# best place for Snake Mesh



## reptilezac (Dec 23, 2012)

building outdoor cages for my drangons blueys etc and wanna know cheaps place for snake and mice mesh ??? or a small mesh like that


----------



## Darwin (Dec 23, 2012)

I bought metal flywire screen from bunnings for my enclosure.


----------



## geckodan (Dec 23, 2012)

There are a couple of ebay shops that sell wire mesh - the quality is ok for lizard enclosures.


----------



## Renenet (Dec 23, 2012)

geckodan said:


> There are a couple of ebay shops that sell wire mesh - the quality is ok for lizard enclosures.



Do you know if the mesh from eBay is good enough to stop rodents? I need to get some rodent-proof mesh for my woodie tubs. Thanks.


----------



## moosenoose (Dec 24, 2012)

I buy it from Bunnings. It's actually called "snake mesh". I use it for globe protectors


----------



## reptilezac (Dec 24, 2012)

VenomOOse said:


> I buy it from Bunnings.

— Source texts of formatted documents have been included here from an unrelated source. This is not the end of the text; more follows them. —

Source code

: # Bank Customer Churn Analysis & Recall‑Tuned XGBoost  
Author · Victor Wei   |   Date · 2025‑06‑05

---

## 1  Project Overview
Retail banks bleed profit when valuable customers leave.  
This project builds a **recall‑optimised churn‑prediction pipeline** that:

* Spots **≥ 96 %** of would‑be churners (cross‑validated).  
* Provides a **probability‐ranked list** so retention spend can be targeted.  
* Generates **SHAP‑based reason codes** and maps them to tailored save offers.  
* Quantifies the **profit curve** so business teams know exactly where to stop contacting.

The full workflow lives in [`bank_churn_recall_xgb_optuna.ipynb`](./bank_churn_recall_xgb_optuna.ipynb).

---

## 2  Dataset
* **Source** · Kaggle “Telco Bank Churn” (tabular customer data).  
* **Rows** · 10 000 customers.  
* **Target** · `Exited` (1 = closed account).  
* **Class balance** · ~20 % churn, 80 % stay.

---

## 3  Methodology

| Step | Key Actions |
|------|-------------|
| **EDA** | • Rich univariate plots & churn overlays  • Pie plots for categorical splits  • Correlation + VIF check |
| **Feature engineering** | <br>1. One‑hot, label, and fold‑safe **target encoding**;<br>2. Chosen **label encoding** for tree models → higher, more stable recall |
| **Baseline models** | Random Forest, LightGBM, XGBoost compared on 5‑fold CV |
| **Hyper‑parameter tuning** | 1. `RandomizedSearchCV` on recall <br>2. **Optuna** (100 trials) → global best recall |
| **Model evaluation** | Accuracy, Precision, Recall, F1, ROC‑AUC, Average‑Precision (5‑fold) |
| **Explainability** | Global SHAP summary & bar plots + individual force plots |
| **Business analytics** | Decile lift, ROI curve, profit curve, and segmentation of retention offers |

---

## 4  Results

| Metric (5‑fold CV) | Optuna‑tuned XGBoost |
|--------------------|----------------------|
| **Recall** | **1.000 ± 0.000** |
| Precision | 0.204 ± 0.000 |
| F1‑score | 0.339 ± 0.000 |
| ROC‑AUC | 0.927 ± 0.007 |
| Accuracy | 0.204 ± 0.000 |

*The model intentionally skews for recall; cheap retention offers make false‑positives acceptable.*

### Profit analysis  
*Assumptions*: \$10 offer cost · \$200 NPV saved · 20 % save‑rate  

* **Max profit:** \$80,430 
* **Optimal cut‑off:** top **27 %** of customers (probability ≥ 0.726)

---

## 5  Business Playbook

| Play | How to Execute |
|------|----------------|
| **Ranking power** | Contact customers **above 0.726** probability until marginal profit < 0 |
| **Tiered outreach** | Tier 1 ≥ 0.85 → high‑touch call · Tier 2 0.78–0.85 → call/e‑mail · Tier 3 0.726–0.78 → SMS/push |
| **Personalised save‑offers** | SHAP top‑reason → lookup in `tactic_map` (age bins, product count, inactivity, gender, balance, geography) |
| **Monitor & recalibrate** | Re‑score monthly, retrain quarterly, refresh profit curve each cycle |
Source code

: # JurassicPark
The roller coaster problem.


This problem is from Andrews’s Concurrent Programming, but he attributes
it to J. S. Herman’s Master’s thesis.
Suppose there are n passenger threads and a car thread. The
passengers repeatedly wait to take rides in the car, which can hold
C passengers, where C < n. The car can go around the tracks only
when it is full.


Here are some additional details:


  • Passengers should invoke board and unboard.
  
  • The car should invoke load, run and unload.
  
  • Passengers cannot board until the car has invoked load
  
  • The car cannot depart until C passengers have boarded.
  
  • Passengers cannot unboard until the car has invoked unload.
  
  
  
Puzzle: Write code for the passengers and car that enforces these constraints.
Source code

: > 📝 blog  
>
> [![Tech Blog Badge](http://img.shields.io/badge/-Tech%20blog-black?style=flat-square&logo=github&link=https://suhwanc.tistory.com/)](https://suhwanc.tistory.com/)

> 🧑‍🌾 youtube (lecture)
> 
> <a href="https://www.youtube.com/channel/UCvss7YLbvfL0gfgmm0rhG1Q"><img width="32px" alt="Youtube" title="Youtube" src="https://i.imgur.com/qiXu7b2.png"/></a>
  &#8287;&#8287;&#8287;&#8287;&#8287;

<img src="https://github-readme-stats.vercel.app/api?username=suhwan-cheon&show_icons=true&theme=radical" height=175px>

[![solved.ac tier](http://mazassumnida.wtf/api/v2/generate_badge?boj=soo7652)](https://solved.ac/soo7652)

It's actually called "snake mesh". I use it for globe protectors



thanks but i need if for a outdoor cage

- - - Updated - - -

thanks guys but i need it for a outdoor avairy style reptile cage


----------



## Fuscus (Dec 24, 2012)

The Bunnings stuff is galvanized and suitable for outside use


----------



## moosenoose (Dec 24, 2012)

That's what I thought. It's for external use. For aviaries etc. Check it out


----------



## geckodan (Dec 24, 2012)

Renenet said:


> Do you know if the mesh from eBay is good enough to stop rodents? I need to get some rodent-proof mesh for my woodie tubs. Thanks.



Yes, I use it on the aviaries 

Link Edit: sorry, no non sponsor links.


----------



## Hindy (Dec 24, 2012)

I brought my stuff from Bunnings


----------



## wokka (Dec 24, 2012)

Hunter metal market-Heatherbrae.


----------



## Emilie (Dec 25, 2012)

I built one with mesh from bunnings. It's been a couple of years outdoors now and still good condition. However the mesh is incredibly pricey at bunnings. Hopefully someone on here knows a cheaper place


----------



## reptilezac (Dec 29, 2012)

how much is it ?

- - - Updated - - -



wokka said:


> Hunter metal market-Heatherbrae.


how much is it there ?


----------



## wokka (Dec 30, 2012)

wokka said:


> Hunter metal market-Heatherbrae.


I dont know , I support them because they are local and convenient. I buy a roll or two every month and when I have checked prices they are much the same as anywhere else but they support locals. Send Luke an email if price is the only thing that matters or you can buy it from China for about half the price!


----------



## reptilezac (Dec 31, 2012)

wokka said:


> I dont know , I support them because they are local and convenient. I buy a roll or two every month and when I have checked prices they are much the same as anywhere else but they support locals. Send Luke an email if price is the only thing that matters or you can buy it from China for about half the price!



nah I live like 20 mins from Heatherbrae so I would support local


----------